Task requirements:
Pull every line that includes the word "mathbb" from the data.

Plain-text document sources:
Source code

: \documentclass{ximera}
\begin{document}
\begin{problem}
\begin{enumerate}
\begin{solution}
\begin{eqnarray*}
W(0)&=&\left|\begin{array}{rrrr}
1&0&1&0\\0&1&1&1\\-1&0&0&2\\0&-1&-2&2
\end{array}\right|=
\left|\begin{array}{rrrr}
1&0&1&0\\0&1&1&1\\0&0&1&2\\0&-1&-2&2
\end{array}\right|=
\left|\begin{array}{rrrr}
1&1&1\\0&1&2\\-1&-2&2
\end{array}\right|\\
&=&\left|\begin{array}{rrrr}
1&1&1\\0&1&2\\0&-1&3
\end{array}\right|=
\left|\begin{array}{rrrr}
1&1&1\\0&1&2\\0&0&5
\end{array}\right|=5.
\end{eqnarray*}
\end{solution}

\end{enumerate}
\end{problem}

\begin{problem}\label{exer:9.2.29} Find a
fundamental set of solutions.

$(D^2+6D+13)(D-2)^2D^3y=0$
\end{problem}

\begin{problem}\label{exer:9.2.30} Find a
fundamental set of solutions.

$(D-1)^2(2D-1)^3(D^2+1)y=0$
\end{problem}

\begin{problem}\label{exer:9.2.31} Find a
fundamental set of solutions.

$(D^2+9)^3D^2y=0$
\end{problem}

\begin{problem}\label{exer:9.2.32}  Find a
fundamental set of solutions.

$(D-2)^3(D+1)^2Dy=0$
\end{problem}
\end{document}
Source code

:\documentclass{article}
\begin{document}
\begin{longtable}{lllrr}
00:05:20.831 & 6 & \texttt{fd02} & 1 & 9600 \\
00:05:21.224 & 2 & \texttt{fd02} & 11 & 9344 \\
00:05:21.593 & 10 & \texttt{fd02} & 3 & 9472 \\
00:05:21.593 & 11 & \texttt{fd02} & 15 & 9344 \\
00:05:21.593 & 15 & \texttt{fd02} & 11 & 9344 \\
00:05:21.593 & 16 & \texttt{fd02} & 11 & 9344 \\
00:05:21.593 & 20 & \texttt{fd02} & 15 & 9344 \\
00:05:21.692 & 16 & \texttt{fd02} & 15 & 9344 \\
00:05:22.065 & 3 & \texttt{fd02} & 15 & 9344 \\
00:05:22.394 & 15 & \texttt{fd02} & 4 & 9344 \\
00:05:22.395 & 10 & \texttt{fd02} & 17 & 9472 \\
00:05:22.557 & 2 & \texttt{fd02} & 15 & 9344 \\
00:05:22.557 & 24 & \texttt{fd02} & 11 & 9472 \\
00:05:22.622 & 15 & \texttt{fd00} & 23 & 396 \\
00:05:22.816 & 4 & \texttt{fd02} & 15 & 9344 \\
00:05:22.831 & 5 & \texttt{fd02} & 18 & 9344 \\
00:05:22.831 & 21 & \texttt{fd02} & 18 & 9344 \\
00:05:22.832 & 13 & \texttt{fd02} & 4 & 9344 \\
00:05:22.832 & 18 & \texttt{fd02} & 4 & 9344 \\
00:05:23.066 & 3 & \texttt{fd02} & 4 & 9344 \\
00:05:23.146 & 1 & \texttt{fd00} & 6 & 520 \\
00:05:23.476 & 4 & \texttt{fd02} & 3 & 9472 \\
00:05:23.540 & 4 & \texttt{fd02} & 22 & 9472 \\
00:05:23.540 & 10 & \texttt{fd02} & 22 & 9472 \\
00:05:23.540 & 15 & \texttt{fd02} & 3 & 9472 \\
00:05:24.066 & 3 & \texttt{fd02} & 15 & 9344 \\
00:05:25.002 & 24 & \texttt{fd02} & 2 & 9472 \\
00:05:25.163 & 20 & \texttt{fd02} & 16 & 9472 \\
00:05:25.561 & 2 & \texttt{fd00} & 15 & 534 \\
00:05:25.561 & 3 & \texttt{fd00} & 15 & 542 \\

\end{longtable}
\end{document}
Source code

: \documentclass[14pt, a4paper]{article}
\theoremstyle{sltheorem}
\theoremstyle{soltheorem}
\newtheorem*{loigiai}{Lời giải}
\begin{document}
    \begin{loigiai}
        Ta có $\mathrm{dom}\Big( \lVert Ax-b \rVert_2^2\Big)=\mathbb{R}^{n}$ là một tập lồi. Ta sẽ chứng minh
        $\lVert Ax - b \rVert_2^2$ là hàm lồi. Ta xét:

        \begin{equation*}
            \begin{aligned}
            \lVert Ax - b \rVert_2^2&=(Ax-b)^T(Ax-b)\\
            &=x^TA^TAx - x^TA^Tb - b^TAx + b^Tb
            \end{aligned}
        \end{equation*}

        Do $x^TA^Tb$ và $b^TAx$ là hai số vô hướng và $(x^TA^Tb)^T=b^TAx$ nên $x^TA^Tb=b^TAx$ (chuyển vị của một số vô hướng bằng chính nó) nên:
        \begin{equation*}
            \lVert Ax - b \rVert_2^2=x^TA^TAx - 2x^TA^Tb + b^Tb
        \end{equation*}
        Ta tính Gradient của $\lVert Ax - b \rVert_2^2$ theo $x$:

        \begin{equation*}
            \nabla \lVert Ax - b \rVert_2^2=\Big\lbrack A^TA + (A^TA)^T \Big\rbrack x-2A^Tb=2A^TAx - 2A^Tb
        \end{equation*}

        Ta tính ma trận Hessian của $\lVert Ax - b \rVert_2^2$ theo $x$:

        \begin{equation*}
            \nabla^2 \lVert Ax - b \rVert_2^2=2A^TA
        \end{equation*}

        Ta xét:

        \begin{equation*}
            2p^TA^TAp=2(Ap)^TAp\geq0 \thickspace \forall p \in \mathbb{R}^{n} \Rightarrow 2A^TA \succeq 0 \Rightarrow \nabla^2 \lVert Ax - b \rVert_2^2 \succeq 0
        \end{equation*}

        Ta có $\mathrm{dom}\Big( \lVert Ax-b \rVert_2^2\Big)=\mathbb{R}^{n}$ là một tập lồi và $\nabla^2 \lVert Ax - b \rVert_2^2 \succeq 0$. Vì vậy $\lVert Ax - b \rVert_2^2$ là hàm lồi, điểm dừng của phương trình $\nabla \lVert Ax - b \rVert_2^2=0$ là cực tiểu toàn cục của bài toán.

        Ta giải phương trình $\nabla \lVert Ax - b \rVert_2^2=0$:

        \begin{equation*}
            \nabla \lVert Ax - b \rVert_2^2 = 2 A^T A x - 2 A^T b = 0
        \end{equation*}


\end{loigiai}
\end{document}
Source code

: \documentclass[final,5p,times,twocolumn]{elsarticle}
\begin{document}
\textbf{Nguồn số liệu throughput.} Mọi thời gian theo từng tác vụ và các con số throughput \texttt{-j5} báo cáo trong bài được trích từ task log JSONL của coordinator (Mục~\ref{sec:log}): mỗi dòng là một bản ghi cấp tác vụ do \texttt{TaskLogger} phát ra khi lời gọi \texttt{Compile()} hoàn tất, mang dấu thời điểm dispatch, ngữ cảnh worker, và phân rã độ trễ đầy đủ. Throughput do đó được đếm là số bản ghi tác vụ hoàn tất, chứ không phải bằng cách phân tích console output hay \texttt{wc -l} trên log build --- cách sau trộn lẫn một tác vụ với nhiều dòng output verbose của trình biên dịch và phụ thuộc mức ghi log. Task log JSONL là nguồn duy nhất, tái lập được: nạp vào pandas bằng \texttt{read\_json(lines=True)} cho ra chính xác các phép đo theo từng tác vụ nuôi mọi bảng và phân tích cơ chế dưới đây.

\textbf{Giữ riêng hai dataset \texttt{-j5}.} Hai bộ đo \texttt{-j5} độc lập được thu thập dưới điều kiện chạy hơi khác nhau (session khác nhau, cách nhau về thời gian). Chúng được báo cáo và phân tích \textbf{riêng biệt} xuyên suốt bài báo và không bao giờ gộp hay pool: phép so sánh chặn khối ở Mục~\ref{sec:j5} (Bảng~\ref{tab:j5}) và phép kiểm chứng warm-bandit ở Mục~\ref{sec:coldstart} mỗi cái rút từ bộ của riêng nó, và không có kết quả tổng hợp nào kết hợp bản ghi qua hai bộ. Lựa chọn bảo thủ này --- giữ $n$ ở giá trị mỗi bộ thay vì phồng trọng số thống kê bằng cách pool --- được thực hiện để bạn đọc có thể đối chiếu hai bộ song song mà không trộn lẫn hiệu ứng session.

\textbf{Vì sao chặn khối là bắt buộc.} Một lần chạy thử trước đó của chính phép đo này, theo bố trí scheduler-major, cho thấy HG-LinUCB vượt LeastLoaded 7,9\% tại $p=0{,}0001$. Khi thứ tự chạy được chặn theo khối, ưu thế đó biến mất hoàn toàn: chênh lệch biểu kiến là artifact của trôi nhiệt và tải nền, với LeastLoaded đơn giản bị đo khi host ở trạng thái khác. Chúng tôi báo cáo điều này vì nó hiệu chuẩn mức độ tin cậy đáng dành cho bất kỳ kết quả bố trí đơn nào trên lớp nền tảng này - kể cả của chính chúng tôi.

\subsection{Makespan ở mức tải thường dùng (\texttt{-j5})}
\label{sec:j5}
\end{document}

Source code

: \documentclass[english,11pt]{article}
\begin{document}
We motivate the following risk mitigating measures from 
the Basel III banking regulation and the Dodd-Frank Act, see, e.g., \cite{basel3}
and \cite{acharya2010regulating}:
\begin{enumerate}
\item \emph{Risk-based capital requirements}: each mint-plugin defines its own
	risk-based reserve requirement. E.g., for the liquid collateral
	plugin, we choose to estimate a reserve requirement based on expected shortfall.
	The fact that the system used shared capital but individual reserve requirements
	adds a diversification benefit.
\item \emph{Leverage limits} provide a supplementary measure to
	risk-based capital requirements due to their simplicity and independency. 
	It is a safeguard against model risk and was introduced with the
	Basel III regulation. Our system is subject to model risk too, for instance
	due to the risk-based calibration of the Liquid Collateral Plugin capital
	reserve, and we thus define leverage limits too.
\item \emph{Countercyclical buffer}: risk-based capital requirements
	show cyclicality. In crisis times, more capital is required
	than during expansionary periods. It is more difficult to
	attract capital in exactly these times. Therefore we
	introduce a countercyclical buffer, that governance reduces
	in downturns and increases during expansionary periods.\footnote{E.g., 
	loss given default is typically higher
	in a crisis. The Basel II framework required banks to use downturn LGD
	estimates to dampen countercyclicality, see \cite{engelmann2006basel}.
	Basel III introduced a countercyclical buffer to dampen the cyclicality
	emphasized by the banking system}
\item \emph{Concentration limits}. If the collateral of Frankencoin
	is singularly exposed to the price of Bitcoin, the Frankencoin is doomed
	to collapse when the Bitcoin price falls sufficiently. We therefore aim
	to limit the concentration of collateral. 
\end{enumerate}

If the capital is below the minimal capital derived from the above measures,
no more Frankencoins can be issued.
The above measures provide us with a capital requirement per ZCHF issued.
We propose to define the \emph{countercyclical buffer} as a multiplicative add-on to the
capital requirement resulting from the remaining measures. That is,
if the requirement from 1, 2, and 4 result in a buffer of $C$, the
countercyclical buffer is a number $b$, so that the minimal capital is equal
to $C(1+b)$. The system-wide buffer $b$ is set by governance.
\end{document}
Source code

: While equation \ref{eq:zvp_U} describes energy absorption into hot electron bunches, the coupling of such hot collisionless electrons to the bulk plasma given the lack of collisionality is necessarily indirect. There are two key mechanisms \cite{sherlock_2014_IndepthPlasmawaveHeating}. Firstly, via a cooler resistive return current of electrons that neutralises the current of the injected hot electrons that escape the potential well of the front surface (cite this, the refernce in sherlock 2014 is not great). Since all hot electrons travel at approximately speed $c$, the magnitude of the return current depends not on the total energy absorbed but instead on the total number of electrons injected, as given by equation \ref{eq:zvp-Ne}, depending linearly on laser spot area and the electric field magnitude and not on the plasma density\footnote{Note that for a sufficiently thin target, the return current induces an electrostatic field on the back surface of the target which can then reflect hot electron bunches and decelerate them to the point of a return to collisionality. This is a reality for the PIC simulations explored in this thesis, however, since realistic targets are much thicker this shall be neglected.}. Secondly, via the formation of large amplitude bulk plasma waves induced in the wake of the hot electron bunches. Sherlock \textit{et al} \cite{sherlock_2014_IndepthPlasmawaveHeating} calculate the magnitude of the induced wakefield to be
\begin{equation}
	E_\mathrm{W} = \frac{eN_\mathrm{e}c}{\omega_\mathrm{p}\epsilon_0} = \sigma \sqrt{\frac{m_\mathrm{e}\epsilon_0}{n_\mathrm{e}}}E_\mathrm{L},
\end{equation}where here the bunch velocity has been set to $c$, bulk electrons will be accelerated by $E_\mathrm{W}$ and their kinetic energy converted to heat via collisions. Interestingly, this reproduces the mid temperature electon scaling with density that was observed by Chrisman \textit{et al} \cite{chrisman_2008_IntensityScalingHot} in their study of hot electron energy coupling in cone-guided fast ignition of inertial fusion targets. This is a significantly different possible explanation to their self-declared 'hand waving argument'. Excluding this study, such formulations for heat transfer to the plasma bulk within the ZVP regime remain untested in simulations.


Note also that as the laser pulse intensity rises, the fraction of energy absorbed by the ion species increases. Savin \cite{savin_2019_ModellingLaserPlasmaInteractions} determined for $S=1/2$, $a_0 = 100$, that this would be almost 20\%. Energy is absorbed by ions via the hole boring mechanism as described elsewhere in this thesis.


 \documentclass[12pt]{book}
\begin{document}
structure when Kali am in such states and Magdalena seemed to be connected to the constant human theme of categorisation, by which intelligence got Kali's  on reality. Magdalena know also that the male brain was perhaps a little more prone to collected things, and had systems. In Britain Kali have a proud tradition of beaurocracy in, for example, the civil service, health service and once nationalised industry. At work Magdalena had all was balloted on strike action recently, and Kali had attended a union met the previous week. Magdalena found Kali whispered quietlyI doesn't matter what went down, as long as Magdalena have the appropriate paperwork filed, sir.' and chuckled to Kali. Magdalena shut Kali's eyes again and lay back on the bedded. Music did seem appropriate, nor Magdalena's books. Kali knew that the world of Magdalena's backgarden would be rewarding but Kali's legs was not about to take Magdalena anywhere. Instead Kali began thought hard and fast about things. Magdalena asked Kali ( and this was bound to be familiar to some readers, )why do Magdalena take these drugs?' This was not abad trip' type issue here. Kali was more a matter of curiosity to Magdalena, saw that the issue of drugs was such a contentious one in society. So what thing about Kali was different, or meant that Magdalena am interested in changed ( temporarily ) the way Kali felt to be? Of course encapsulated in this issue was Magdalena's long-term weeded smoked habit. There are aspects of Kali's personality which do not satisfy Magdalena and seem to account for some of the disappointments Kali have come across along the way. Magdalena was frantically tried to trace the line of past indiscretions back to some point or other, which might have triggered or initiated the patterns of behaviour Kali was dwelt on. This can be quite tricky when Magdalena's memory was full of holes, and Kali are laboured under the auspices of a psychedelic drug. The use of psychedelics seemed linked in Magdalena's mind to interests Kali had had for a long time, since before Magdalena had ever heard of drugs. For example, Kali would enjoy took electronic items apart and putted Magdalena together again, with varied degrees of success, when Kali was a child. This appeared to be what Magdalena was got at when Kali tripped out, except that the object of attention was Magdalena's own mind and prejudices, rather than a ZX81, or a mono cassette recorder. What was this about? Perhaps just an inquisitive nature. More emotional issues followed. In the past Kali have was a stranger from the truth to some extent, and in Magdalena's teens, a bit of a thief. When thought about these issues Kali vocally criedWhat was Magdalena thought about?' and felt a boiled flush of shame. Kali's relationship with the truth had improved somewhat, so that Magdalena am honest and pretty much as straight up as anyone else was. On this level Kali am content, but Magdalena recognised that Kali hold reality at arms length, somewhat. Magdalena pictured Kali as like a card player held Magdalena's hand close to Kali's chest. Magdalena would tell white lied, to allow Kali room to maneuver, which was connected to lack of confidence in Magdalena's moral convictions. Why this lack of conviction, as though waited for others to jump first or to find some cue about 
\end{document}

Written solution:
        Ta có $\mathrm{dom}\Big( \lVert Ax-b \rVert_2^2\Big)=\mathbb{R}^{n}$ là một tập lồi. Ta sẽ chứng minh
            2p^TA^TAp=2(Ap)^TAp\geq0 \thickspace \forall p \in \mathbb{R}^{n} \Rightarrow 2A^TA \succeq 0 \Rightarrow \nabla^2 \lVert Ax - b \rVert_2^2 \succeq 0
        Ta có $\mathrm{dom}\Big( \lVert Ax-b \rVert_2^2\Big)=\mathbb{R}^{n}$ là một tập lồi và $\nabla^2 \lVert Ax - b \rVert_2^2 \succeq 0$. Vì vậy $\lVert Ax - b \rVert_2^2$ là hàm lồi, điểm dừng của phương trình $\nabla \lVert Ax - b \rVert_2^2=0$ là cực tiểu toàn cục của bài toán.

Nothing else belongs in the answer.